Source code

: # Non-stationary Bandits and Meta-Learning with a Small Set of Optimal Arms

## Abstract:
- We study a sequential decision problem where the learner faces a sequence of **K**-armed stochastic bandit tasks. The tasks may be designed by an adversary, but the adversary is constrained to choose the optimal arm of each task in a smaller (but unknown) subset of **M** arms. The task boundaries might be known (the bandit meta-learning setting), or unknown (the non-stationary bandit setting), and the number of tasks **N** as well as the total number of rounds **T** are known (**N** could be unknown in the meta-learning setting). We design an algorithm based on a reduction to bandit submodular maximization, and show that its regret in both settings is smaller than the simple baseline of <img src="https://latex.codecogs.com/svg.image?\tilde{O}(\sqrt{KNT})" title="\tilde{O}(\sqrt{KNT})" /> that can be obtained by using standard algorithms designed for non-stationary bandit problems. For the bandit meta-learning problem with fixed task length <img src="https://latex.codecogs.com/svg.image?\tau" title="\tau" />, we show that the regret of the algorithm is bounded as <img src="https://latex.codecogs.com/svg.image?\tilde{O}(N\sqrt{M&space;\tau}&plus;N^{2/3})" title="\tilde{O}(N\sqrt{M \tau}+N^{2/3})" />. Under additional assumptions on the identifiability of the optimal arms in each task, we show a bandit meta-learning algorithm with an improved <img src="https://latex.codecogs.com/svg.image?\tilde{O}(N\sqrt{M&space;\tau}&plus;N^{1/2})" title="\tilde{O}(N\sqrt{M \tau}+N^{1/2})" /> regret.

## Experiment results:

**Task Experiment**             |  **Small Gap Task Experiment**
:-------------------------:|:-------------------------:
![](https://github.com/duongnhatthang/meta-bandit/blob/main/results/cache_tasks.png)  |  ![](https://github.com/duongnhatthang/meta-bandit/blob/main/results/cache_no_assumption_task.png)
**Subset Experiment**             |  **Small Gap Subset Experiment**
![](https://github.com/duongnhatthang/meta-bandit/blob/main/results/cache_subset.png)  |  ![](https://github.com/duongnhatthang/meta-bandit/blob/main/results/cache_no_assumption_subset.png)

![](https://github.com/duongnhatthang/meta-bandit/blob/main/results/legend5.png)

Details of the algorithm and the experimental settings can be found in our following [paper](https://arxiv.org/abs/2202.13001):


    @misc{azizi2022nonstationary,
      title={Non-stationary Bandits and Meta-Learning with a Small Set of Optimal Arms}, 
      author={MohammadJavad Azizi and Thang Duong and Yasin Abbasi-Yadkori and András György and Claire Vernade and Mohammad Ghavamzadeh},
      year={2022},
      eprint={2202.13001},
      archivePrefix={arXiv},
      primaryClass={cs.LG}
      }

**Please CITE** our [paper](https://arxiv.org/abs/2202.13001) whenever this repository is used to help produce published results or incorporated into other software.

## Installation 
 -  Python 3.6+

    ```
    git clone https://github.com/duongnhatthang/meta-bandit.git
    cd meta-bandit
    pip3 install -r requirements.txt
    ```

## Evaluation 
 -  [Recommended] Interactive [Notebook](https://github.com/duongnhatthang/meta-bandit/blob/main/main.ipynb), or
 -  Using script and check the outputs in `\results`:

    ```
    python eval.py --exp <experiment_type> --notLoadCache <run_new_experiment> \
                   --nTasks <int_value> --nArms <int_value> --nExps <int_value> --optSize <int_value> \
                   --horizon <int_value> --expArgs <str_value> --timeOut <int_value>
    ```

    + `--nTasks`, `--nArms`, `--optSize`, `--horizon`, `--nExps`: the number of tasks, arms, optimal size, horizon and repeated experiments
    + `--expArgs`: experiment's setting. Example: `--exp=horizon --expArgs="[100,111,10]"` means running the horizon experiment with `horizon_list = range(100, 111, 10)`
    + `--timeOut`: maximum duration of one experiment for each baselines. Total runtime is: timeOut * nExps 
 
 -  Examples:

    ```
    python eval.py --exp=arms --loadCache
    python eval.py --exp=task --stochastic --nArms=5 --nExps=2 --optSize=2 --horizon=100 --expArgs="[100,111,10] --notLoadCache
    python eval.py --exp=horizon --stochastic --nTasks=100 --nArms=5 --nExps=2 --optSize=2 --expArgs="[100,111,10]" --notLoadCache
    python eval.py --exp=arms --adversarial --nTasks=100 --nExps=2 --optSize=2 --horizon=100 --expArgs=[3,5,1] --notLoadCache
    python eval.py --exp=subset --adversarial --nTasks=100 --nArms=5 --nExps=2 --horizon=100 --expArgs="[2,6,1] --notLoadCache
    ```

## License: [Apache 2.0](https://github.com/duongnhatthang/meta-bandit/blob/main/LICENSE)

What this task involves
Whatever the material above holds, copy it over exactly, line by line.

Written answer
Source code

: # Non-stationary Bandits and Meta-Learning with a Small Set of Optimal Arms

## Abstract:
- We study a sequential decision problem where the learner faces a sequence of **K**-armed stochastic bandit tasks. The tasks may be designed by an adversary, but the adversary is constrained to choose the optimal arm of each task in a smaller (but unknown) subset of **M** arms. The task boundaries might be known (the bandit meta-learning setting), or unknown (the non-stationary bandit setting), and the number of tasks **N** as well as the total number of rounds **T** are known (**N** could be unknown in the meta-learning setting). We design an algorithm based on a reduction to bandit submodular maximization, and show that its regret in both settings is smaller than the simple baseline of <img src="https://latex.codecogs.com/svg.image?\tilde{O}(\sqrt{KNT})" title="\tilde{O}(\sqrt{KNT})" /> that can be obtained by using standard algorithms designed for non-stationary bandit problems. For the bandit meta-learning problem with fixed task length <img src="https://latex.codecogs.com/svg.image?\tau" title="\tau" />, we show that the regret of the algorithm is bounded as <img src="https://latex.codecogs.com/svg.image?\tilde{O}(N\sqrt{M&space;\tau}&plus;N^{2/3})" title="\tilde{O}(N\sqrt{M \tau}+N^{2/3})" />. Under additional assumptions on the identifiability of the optimal arms in each task, we show a bandit meta-learning algorithm with an improved <img src="https://latex.codecogs.com/svg.image?\tilde{O}(N\sqrt{M&space;\tau}&plus;N^{1/2})" title="\tilde{O}(N\sqrt{M \tau}+N^{1/2})" /> regret.

## Experiment results:

**Task Experiment**             |  **Small Gap Task Experiment**
:-------------------------:|:-------------------------:
![](https://github.com/duongnhatthang/meta-bandit/blob/main/results/cache_tasks.png)  |  ![](https://github.com/duongnhatthang/meta-bandit/blob/main/results/cache_no_assumption_task.png)
**Subset Experiment**             |  **Small Gap Subset Experiment**
![](https://github.com/duongnhatthang/meta-bandit/blob/main/results/cache_subset.png)  |  ![](https://github.com/duongnhatthang/meta-bandit/blob/main/results/cache_no_assumption_subset.png)

![](https://github.com/duongnhatthang/meta-bandit/blob/main/results/legend5.png)

Details of the algorithm and the experimental settings can be found in our following [paper](https://arxiv.org/abs/2202.13001):


    @misc{azizi2022nonstationary,
      title={Non-stationary Bandits and Meta-Learning with a Small Set of Optimal Arms}, 
      author={MohammadJavad Azizi and Thang Duong and Yasin Abbasi-Yadkori and András György and Claire Vernade and Mohammad Ghavamzadeh},
      year={2022},
      eprint={2202.13001},
      archivePrefix={arXiv},
      primaryClass={cs.LG}
      }

**Please CITE** our [paper](https://arxiv.org/abs/2202.13001) whenever this repository is used to help produce published results or incorporated into other software.

## Installation 
 -  Python 3.6+

    ```
    git clone https://github.com/duongnhatthang/meta-bandit.git
    cd meta-bandit
    pip3 install -r requirements.txt
    ```

## Evaluation 
 -  [Recommended] Interactive [Notebook](https://github.com/duongnhatthang/meta-bandit/blob/main/main.ipynb), or
 -  Using script and check the outputs in `\results`:

    ```
    python eval.py --exp <experiment_type> --notLoadCache <run_new_experiment> \
                   --nTasks <int_value> --nArms <int_value> --nExps <int_value> --optSize <int_value> \
                   --horizon <int_value> --expArgs <str_value> --timeOut <int_value>
    ```

    + `--nTasks`, `--nArms`, `--optSize`, `--horizon`, `--nExps`: the number of tasks, arms, optimal size, horizon and repeated experiments
    + `--expArgs`: experiment's setting. Example: `--exp=horizon --expArgs="[100,111,10]"` means running the horizon experiment with `horizon_list = range(100, 111, 10)`
    + `--timeOut`: maximum duration of one experiment for each baselines. Total runtime is: timeOut * nExps 
 
 -  Examples:

    ```
    python eval.py --exp=arms --loadCache
    python eval.py --exp=task --stochastic --nArms=5 --nExps=2 --optSize=2 --horizon=100 --expArgs="[100,111,10] --notLoadCache
    python eval.py --exp=horizon --stochastic --nTasks=100 --nArms=5 --nExps=2 --optSize=2 --expArgs="[100,111,10]" --notLoadCache
    python eval.py --exp=arms --adversarial --nTasks=100 --nExps=2 --optSize=2 --horizon=100 --expArgs=[3,5,1] --notLoadCache
    python eval.py --exp=subset --adversarial --nTasks=100 --nArms=5 --nExps=2 --horizon=100 --expArgs="[2,6,1] --notLoadCache
    ```

## License: [Apache 2.0](https://github.com/duongnhatthang/meta-bandit/blob/main/LICENSE)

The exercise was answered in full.